Adobe is in hot water after a proposed class-action lawsuit accused the tech giant of using pirated books, including works by author Elizabeth Lyon, to train its SlimLM AI model. This legal action highlights growing concerns over intellectual property rights in the rapidly advancing world of artificial intelligence.
The Allegations Behind the Adobe AI Lawsuit
The lawsuit, filed by Elizabeth Lyon, an author of non-fiction writing guidebooks, claims that Adobe used pirated versions of several books to train its SlimLM model. The lawsuit specifically targets SlimPajama, an open-source dataset used by Adobe, alleging it contains works that were copied from a dataset known as Books3. This dataset, which has been used by various tech companies to train their AI systems, includes a substantial number of copyrighted works.
Lyon claims that her books were part of this dataset, which was manipulated for AI training purposes.

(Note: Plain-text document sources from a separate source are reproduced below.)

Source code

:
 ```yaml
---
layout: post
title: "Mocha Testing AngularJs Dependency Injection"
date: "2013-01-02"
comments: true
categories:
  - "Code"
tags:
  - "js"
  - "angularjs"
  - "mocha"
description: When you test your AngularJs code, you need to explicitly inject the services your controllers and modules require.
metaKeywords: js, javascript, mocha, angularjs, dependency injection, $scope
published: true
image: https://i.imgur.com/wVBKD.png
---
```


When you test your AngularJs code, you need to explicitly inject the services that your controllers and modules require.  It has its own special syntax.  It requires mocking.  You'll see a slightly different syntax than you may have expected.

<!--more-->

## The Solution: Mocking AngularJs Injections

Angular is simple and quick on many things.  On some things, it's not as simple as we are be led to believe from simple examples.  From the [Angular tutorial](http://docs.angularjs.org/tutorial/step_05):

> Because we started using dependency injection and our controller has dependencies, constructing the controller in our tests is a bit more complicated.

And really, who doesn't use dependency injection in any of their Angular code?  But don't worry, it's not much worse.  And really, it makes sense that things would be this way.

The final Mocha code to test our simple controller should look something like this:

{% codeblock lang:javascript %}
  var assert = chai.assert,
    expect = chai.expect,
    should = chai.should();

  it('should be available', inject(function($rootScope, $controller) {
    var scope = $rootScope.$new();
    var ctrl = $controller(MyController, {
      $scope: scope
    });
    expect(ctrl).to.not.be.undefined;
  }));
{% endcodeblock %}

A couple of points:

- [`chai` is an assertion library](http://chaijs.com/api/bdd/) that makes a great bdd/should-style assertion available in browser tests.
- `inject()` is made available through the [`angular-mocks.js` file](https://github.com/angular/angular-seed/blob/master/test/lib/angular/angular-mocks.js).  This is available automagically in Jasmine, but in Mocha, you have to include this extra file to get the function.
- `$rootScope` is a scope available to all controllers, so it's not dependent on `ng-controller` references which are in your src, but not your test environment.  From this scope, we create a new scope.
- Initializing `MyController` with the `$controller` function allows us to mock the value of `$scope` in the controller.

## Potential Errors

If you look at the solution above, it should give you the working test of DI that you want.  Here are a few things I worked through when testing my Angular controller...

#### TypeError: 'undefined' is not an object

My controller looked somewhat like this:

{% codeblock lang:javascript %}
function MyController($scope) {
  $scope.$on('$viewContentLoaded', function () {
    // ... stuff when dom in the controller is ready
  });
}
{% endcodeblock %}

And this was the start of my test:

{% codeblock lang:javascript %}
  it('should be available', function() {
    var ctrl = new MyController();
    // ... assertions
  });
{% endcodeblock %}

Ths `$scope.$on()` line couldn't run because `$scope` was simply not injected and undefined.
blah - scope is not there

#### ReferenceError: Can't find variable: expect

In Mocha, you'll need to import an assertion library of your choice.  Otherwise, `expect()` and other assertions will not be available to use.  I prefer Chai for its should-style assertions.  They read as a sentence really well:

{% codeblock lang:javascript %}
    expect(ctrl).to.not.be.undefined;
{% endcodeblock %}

The SlimPajama dataset is said to have been created by copying and altering the RedPajama dataset, which has already been associated with similar lawsuits against other tech giants like Apple and Salesforce for using pirated materials in their AI training.

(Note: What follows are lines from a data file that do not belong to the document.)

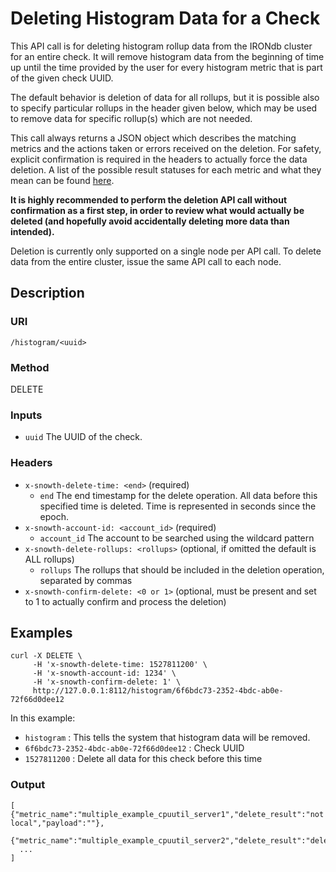 # Deleting Histogram Data for a Check

This API call is for deleting histogram rollup data from the IRONdb cluster for an entire check. It will remove histogram data from the beginning of time up until the time provided by the user for every histogram metric that is part of the given check UUID.

The default behavior is deletion of data for all rollups, but it is possible also to specify particular rollups in the header given below, which may be used to remove data for specific rollup(s) which are not needed.

This call always returns a JSON object which describes the matching metrics and the actions taken or errors received on the deletion.  For safety, explicit confirmation is required in the headers to actually force the data deletion.
A list of the possible result statuses for each metric and what they mean can be found [here](/data-deletion-statuses.md).

**It is highly recommended to perform the deletion API call without confirmation as a first step, in order to review what would actually be deleted (and hopefully avoid accidentally deleting more data than intended).**

Deletion is currently only supported on a single node per API call.  To delete data from the entire cluster, issue the same API call to each node.

## Description

### URI

`/histogram/<uuid>`

### Method

DELETE

### Inputs

 * `uuid` The UUID of the check.

### Headers

 * `x-snowth-delete-time: <end>` (required)
   * `end` The end timestamp for the delete operation. All data before this specified time is deleted. Time is represented in seconds since the epoch.
 * `x-snowth-account-id: <account_id>` (required)
   * `account_id` The account to be searched using the wildcard pattern
 * `x-snowth-delete-rollups: <rollups>` (optional, if omitted the default is ALL rollups)
   * `rollups` The rollups that should be included in the deletion operation, separated by commas
 * `x-snowth-confirm-delete: <0 or 1>` (optional, must be present and set to 1 to actually confirm and process the deletion)

## Examples

```
curl -X DELETE \
     -H 'x-snowth-delete-time: 1527811200' \
     -H 'x-snowth-account-id: 1234' \
     -H 'x-snowth-confirm-delete: 1' \
     http://127.0.0.1:8112/histogram/6f6bdc73-2352-4bdc-ab0e-72f66d0dee12
```

In this example:

 * `histogram` : This tells the system that histogram data will be removed.
 * `6f6bdc73-2352-4bdc-ab0e-72f66d0dee12` : Check UUID
 * `1527811200` : Delete all data for this check before this time

### Output

```
[ {"metric_name":"multiple_example_cpuutil_server1","delete_result":"not local","payload":""},
  {"metric_name":"multiple_example_cpuutil_server2","delete_result":"deleted","payload":""},
  ...
]
```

The Growing Legal Challenges for AI Training
This lawsuit is part of a larger trend where tech companies, including Adobe, face legal challenges over the datasets used to train AI systems. These lawsuits stem from the fact that AI models require vast amounts of data, and sometimes, that data includes pirated or copyrighted materials without permission from the authors.
Previously, Anthropic, the maker of the Claude chatbot, settled with authors for $1.5 billion after similar allegations of using pirated books. This case marked a significant turning point in the ongoing debate over AI training data and intellectual property rights.
What’s Next for Adobe?
The outcome of this case could have wide-reaching implications for AI development and its legal landscape. As Adobe fights these allegations, the tech industry as a whole will be watching closely. If the lawsuit succeeds, it could set a precedent for how AI companies handle copyrighted content in their training datasets, potentially forcing them to adopt more transparent and legally compliant practices.